Aim of the task
Below is a listing; give only the number of its lines that contain the word "chooses".

--- Supplied material Enclosed Below ---

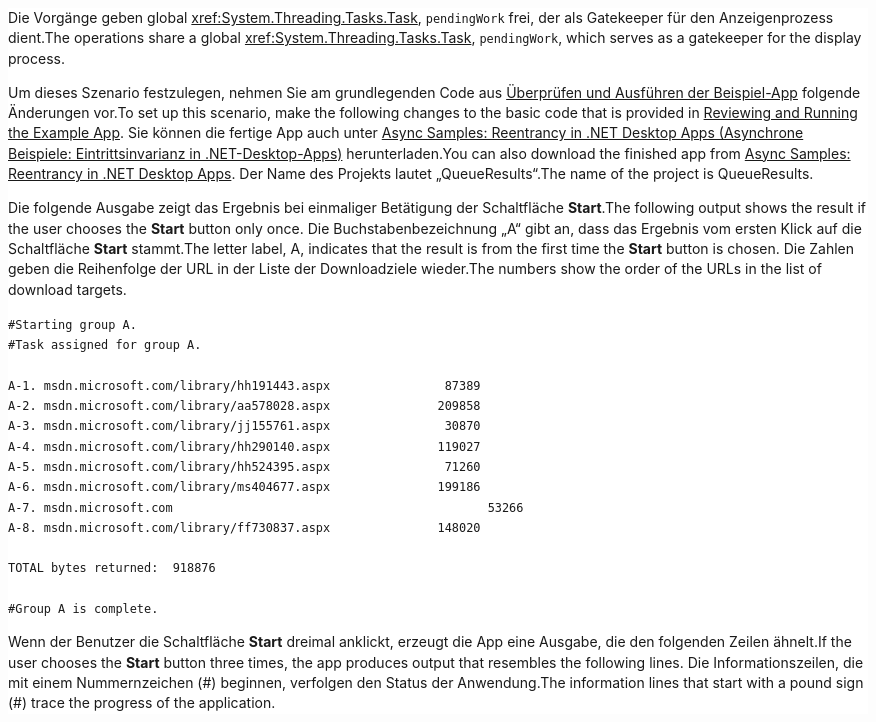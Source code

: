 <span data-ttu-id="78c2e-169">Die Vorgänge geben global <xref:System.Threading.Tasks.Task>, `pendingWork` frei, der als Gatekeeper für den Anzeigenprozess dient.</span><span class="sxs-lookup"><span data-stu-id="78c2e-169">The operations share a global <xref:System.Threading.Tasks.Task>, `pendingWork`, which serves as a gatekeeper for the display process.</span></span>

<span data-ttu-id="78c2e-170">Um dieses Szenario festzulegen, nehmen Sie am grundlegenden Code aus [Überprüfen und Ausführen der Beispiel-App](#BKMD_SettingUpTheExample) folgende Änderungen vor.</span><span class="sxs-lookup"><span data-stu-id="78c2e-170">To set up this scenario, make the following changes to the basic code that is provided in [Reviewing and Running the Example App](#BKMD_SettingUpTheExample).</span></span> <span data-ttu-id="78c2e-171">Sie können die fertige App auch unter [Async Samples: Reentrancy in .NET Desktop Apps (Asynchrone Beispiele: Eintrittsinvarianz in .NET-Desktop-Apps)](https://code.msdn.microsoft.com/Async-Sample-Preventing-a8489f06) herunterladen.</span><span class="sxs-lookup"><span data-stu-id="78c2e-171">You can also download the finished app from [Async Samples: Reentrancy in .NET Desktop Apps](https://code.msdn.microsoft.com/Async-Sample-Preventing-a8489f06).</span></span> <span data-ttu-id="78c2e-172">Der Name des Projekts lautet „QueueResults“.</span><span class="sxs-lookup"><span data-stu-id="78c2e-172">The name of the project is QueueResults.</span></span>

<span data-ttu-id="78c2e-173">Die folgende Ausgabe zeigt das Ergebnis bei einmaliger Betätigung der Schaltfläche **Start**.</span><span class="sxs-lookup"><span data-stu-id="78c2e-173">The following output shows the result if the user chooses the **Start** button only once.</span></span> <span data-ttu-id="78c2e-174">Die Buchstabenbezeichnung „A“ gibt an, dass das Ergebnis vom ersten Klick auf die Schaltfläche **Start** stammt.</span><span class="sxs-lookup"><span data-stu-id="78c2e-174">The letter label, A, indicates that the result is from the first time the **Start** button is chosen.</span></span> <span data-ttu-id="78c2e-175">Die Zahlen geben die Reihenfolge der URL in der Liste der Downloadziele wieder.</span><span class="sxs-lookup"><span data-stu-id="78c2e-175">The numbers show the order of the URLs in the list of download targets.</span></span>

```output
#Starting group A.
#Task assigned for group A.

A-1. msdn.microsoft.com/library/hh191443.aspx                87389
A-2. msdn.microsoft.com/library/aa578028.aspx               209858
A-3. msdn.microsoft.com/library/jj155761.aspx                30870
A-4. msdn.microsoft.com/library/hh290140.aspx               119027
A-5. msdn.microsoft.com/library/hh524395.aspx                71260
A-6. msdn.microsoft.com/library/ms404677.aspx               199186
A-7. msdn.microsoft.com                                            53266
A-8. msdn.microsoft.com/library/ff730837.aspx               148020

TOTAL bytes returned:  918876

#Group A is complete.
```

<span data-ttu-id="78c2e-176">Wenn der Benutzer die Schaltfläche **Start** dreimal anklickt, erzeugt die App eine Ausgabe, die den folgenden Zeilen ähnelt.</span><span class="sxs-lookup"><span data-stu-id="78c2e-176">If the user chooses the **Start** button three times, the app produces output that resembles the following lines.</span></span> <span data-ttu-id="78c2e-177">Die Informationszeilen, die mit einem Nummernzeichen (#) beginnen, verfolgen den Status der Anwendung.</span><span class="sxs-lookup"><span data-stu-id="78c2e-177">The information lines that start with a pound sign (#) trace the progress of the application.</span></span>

--- End of Enclosed Supplied material ---
--- Supplied material Enclosed Below ---

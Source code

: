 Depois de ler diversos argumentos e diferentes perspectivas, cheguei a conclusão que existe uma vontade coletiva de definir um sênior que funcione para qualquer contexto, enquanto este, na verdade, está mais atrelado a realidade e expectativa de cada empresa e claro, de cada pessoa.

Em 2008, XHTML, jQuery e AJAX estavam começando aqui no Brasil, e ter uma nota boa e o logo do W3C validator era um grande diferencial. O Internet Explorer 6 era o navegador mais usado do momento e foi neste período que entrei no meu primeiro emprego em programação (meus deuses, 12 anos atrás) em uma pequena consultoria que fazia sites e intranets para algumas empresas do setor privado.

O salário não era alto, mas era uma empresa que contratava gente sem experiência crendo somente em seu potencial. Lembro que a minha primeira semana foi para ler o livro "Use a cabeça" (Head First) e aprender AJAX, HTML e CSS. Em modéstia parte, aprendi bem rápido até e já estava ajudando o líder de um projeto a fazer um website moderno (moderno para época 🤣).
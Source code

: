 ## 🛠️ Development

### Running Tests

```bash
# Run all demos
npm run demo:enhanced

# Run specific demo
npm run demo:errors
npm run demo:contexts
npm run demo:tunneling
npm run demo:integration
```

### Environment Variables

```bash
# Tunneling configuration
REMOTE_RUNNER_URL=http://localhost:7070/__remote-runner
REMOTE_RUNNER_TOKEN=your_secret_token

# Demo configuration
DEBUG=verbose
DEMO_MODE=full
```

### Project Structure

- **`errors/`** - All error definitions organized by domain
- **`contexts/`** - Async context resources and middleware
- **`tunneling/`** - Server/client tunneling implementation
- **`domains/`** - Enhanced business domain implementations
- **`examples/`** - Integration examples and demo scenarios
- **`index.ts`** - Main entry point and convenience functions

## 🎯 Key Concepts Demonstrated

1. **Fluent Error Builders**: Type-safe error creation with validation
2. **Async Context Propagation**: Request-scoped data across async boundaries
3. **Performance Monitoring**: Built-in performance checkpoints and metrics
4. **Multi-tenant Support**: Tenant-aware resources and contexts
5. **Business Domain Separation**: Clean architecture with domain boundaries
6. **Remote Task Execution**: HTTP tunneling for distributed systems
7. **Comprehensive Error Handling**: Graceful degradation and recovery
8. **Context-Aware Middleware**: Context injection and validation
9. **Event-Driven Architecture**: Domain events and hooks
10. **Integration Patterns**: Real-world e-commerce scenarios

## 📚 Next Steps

--- End of Enclosed Supplied material ---

Task answer
2